* **Problem to work on**
Would you return the entries below exactly from the line containing "defined the discrete" onward, ending with the final line and including it, and nothing else?

===== Records for this exercise

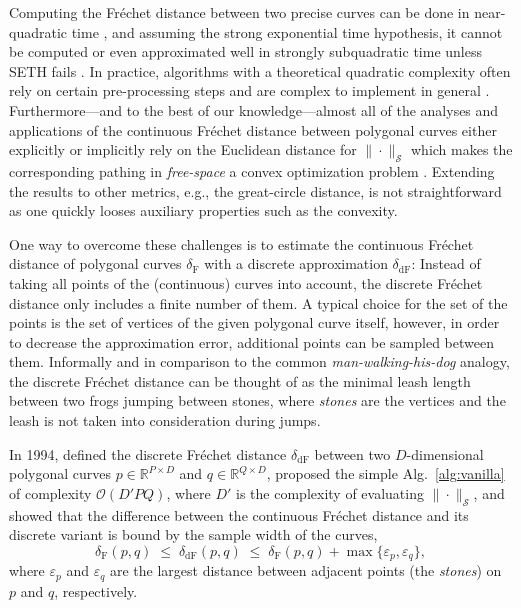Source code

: Computing the Fr\'echet distance between two precise curves can be done in near-quadratic time \citep{agarwal14,alt95,buchin17}, and assuming the strong exponential time hypothesis, it cannot be computed or even approximated well in strongly subquadratic time unless SETH fails \citep{bringmann14,buchin19a}.
In practice, algorithms with a theoretical quadratic complexity often rely on certain pre-processing steps and are complex to implement in general \citep{bringmann19}.
Furthermore---and to the best of our knowledge---almost all of the analyses and applications of the continuous Fr\'echet distance between polygonal curves either explicitly or implicitly rely on the Euclidean distance for $\| \cdot \|_\mathcal{S}$ which makes the corresponding pathing in \textit{free-space} a convex optimization problem \citep{alt92,alt95}.
Extending the results to other metrics, e.g., the great-circle distance, is not straightforward as one quickly looses auxiliary properties such as the convexity.

One way to overcome these challenges is to estimate the continuous Fr\'echet distance of polygonal curves $\delta_\mathrm{F}$ with a discrete approximation $\delta_\mathrm{dF}$:
Instead of taking all points of the (continuous) curves into account, the discrete Fr\'echet distance only includes a finite number of them.
A typical choice for the set of the points is the set of vertices of the given polygonal curve itself, however, in order to decrease the approximation error, additional points can be sampled between them.
Informally and in comparison to the common \textit{man-walking-his-dog} analogy, the discrete Fr\'echet distance can be thought of as the minimal leash length between two frogs jumping between stones, where \textit{stones} are the vertices and the leash is not taken into consideration during jumps.

In 1994, \citet{eiter94} defined the discrete Fr\'echet distance $\delta_\mathrm{dF}$ between two $D$-dimensional polygonal curves $p \in \mathbb{R}^{P \times D}$ and $q \in \mathbb{R}^{Q \times D}$, proposed the simple Alg.~\ref{alg:vanilla} of complexity $\mathcal{O}(D'PQ)$, where $D'$ is the complexity of evaluating $\| \cdot \|_\mathcal{S}$, and showed that the difference between the continuous Fr\'echet distance and its discrete variant is bound by the sample width of the curves,
\begin{equation*}
    \delta_\mathrm{F}(p, q) \;\le\; \delta_\mathrm{dF}(p, q) \;\le\; \delta_\mathrm{F}(p, q) + \max\{ \varepsilon_p, \varepsilon_q \},
\end{equation*}
where $\varepsilon_p$ and $\varepsilon_q$ are the largest distance between adjacent points (the \textit{stones}) on $p$ and $q$, respectively.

==========

* **Task result**
In 1994, \citet{eiter94} defined the discrete Fr\'echet distance $\delta_\mathrm{dF}$ between two $D$-dimensional polygonal curves $p \in \mathbb{R}^{P \times D}$ and $q \in \mathbb{R}^{Q \times D}$, proposed the simple Alg.~\ref{alg:vanilla} of complexity $\mathcal{O}(D'PQ)$, where $D'$ is the complexity of evaluating $\| \cdot \|_\mathcal{S}$, and showed that the difference between the continuous Fr\'echet distance and its discrete variant is bound by the sample width of the curves,
\begin{equation*}
    \delta_\mathrm{F}(p, q) \;\le\; \delta_\mathrm{dF}(p, q) \;\le\; \delta_\mathrm{F}(p, q) + \max\{ \varepsilon_p, \varepsilon_q \},
\end{equation*}
where $\varepsilon_p$ and $\varepsilon_q$ are the largest distance between adjacent points (the \textit{stones}) on $p$ and $q$, respectively.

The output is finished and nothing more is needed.